Report all lines below with the word "construtor".

START RECORDS SUPPLIED

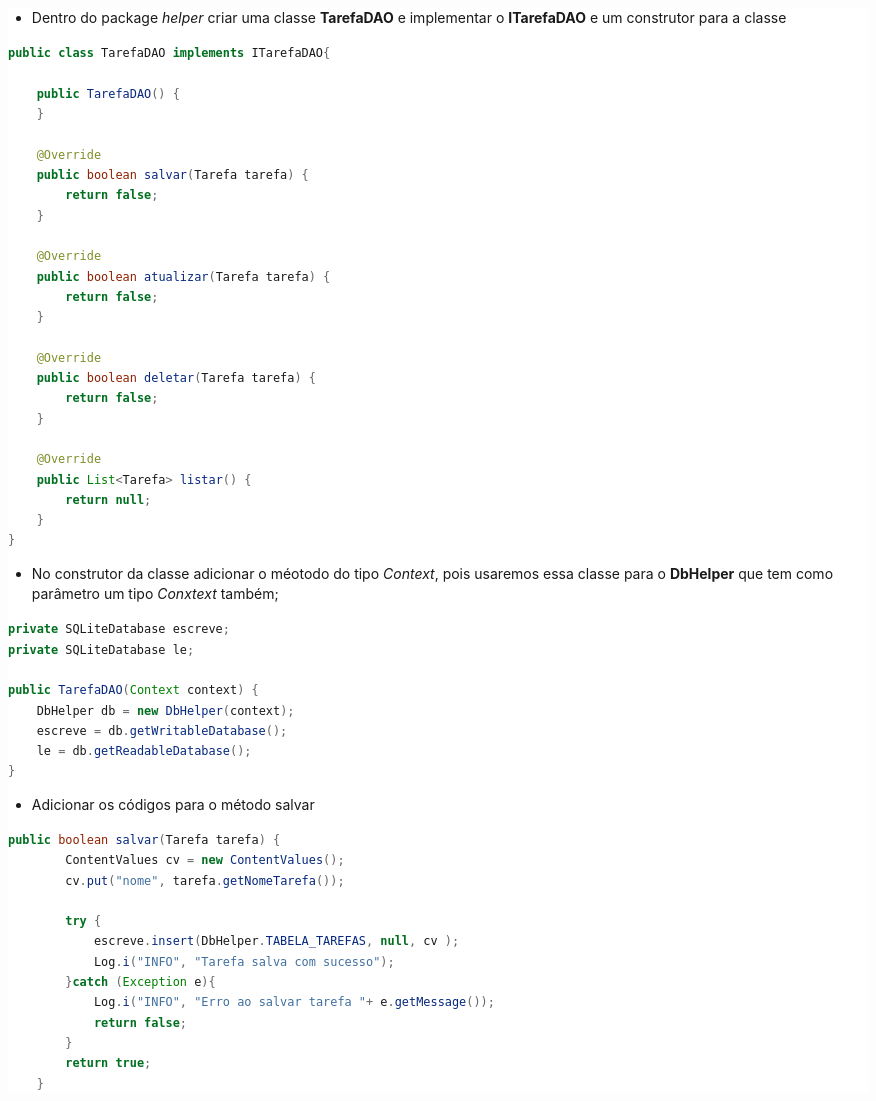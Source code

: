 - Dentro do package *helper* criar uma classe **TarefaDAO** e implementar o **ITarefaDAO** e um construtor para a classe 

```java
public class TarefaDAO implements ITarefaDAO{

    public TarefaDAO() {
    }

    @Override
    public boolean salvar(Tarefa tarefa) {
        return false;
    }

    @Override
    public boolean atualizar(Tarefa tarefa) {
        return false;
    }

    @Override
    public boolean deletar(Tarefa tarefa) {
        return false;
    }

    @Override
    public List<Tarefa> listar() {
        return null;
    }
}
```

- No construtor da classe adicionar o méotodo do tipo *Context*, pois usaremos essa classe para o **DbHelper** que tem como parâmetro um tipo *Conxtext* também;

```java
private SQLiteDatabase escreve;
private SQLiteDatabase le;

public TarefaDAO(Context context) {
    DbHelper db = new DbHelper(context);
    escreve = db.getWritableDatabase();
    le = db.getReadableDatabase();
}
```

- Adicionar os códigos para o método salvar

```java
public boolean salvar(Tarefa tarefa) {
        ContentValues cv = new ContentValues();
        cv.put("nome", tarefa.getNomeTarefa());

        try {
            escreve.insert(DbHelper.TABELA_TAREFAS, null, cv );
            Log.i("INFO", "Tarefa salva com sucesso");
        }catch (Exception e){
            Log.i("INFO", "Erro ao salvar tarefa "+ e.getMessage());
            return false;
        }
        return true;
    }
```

END RECORDS SUPPLIED
START RECORDS SUPPLIED

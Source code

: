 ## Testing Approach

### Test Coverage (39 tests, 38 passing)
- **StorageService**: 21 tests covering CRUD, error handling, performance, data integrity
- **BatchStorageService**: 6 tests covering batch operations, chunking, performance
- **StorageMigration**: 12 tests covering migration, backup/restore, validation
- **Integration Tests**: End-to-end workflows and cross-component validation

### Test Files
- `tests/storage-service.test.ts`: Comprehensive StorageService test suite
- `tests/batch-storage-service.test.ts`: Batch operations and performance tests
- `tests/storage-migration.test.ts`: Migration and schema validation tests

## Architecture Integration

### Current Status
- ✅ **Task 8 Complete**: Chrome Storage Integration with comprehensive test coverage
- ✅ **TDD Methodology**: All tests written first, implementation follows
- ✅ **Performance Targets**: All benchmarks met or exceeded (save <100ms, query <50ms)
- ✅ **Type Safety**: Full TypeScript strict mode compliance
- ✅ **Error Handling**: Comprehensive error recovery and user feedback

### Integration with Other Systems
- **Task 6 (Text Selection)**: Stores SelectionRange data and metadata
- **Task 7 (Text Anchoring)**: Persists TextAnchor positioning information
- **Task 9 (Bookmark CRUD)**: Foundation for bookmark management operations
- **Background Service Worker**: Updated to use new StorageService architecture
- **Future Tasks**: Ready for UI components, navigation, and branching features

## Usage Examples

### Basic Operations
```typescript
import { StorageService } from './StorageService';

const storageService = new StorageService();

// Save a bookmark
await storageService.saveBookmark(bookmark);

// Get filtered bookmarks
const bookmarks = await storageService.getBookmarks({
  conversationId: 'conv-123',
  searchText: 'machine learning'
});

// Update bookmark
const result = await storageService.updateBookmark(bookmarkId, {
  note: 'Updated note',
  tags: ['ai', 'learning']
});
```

END RECORDS SUPPLIED
START RECORDS SUPPLIED

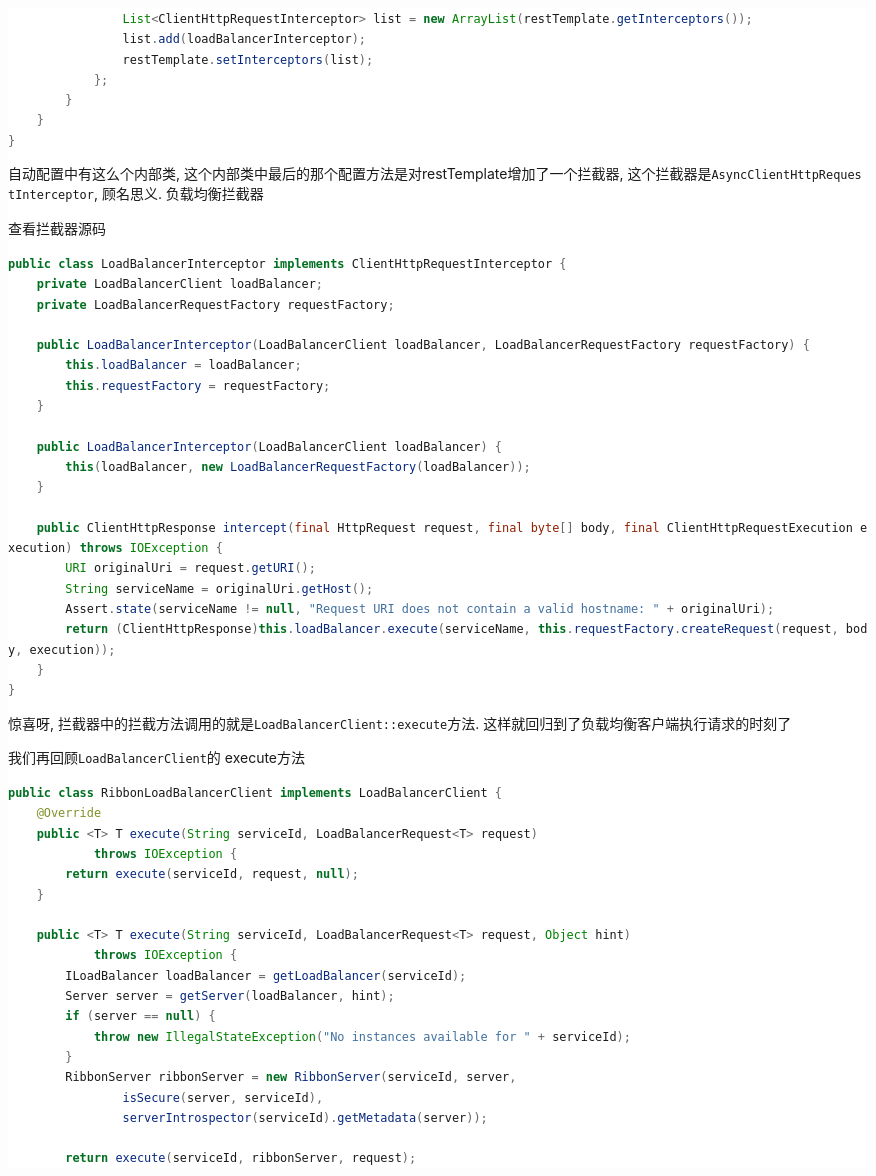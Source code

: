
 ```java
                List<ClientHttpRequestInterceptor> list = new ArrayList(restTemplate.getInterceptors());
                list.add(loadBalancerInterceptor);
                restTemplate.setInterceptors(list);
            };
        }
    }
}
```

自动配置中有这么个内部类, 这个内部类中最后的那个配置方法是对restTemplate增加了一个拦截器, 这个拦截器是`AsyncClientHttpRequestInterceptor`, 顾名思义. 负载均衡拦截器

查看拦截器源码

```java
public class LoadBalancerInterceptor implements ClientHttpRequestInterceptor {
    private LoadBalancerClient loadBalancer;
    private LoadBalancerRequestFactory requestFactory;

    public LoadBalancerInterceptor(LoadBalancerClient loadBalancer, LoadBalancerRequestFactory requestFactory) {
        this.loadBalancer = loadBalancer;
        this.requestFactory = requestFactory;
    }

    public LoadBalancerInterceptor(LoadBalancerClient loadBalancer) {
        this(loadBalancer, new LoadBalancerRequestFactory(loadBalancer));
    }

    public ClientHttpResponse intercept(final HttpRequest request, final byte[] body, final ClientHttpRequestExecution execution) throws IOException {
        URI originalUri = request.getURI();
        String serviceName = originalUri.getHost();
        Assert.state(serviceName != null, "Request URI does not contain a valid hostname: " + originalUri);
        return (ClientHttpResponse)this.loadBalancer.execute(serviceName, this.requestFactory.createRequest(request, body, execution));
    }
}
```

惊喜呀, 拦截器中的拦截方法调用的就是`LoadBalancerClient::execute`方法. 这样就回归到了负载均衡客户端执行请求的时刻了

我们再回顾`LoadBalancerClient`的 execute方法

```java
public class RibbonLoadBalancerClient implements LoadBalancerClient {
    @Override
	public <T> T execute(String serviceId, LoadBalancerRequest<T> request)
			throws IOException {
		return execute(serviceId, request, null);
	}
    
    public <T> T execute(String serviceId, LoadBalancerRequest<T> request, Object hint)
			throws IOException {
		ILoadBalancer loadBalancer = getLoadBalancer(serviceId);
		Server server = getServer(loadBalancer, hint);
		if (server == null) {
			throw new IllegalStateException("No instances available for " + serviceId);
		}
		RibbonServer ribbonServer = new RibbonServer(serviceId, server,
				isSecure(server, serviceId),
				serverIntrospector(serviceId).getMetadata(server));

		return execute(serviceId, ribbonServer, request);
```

END RECORDS SUPPLIED

* _PROBLEM SOLUTION_:
: - Dentro do package *helper* criar uma classe **TarefaDAO** e implementar o **ITarefaDAO** e um construtor para a classe 
- No construtor da classe adicionar o méotodo do tipo *Context*, pois usaremos essa classe para o **DbHelper** que tem como parâmetro um tipo *Conxtext* também;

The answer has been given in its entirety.